Sir Vere Hunt was the eldest son of the afore mentioned Anne Browne and Vere Hunt (and a nephew of the Browne brothers William, Monetford and Thomas). Vere Hunt had one brother, John Fitzmaurice, and one sister Jane. He has been described as ‘a man of strong character, heavy drinking, roistering and running into debt but he was also a man of considerable ability in both intellectual pursuits as well as business[1]. In 1783 he was appointed a majority in the Fencibles raised at the close of the American Wars and one year later he married Elinor (“Ellen”), daughter of Lord Glentworth, the protestant bishop of Limerick, and sister of Edward Pery, the 1st Earl of Limerick. In December 1784 Vere Hunt was elevated to baronetcy, becoming Sir Vere Hunt, Bart. Subsequently he became High Sheriff of county Limerick and was commissioned to raise two levies in succession at the opening of the French wards. Whilst on sojurn in Southampton, he was appointed to the colonelcy in the 135th regiment. However as illustrated through his papers, he experienced immense difficult in securing payment from the Government for his military activities.

Sir Vere Hunt was returned to the Irish Parliament in 1797 for the Borough of Askeaton. This borough was disenfranchised by the Act of Union. Hunt voted in favour of the union and was promised compensation for the loss of his seat. After prolonged political haggling, he was appointed as weigh-master of Cork, at a sinecure of £600 per annum. Hunt was also a member of the Grand Jury of county Limerick.

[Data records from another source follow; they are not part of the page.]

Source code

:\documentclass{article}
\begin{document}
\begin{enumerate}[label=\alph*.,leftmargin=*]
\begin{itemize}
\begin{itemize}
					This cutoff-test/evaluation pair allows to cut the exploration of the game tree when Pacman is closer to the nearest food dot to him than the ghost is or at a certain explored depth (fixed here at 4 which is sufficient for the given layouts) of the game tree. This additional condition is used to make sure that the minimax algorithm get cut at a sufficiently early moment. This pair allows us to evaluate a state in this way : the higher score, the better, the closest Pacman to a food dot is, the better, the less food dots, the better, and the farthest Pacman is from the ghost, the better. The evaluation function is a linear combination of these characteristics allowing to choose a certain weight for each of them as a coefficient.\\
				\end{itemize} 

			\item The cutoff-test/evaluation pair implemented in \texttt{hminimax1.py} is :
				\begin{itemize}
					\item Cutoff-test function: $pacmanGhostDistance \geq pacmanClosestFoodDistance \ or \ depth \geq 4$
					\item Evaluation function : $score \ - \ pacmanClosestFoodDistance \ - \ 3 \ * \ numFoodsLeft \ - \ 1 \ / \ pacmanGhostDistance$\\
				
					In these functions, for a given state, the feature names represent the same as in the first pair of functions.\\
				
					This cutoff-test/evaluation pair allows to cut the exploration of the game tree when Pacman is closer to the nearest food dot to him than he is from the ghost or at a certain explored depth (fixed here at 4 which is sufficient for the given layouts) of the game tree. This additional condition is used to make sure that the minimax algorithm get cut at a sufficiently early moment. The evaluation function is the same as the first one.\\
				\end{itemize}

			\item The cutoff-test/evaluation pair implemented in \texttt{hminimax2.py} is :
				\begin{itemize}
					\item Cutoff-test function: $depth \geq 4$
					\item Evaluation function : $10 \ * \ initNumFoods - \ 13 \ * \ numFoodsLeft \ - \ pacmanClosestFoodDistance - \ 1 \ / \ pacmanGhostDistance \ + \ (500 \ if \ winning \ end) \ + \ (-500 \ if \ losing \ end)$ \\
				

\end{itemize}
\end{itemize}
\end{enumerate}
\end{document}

As a landlord, Sir Vere Hunt focused mainly on the land held by the family at Glengooole, county Tipperary. He exerted much effort in attempting to establish Ne Birmingham, as a mining town to service his coal mine at Glengoole. Additionally he also purchased an Island of the coast of Devon, called Lundy Island, He was attracted because there was no taxes or tithes to be paid on the Island.

Like later generations of his family, Sir Vere Hunt had a great interest in literature and theatre. In his younger days, Sir Vere Hunt conducted a professional travelling theatre company in the south of Ireland. He also made attempts to establish a provincial newspaper and to re-print the Pacata Hibernia and other famous Irish Historical works,

Throughout his life Sir Vere Hunt experienced great difficulty in managing his finances and his various businesses. Indeed he was frequently in debt and was forced to spend much of 1803 in the Debtors prison, in Fleet street, London. He died on 11th August 1818.

His sister Jane married John Hamilton Lane, of Lanes Park, near New Birmingham and Killenaule, barony Slieveardagh, county Tipperary. His brother John Fitzmaurice Hunt married firstly Jane, daughter of William Henn, county Clare, and secondly, Francis, daughter of Cot Evans of Cavass, county Limerick. John Fitzmaurice was High Sherrif of Limerick in 1802.

Sir Vere Hunt and his wife Ellen had one son, Aubrey. Aubrey De Vere was born Vere Hunt at Curragh, county Limerick on 20 August 1788. He was educated at Harrow with Lord Byron and Sir Robert Peel. On 12 May 1807, when aged only nineteen, he married Mary, the eldest daughter of Stephen Edward Rice of Mount Trenchard, near Foynes county limerick. He stood for election to Parliament in 1820 and was in favour of Catholic emancipation. On 15 March 1832, by Royal Licence he assumed by letters patent, the surname and arms of De Vere only. He had a reputation as an enlightened and responsible landlord. However he appears to have had very little personal involvement with his Glengoole property leaving its management to his agents, which included Vere Lane, his cousin who lived in Shelbourne Lane during the 1840’s. Instead Aubrey devoted his time to re-building the house at Curragh Chase and to his literary works. Aubrey did not publish much work until after his thirtieth birthday, and his most ambitious works were a number of verse dramas, of which the best is probably the posthumously published Mary Tudor. He died in July 1846, and his wife Mary died on 11 February 1856.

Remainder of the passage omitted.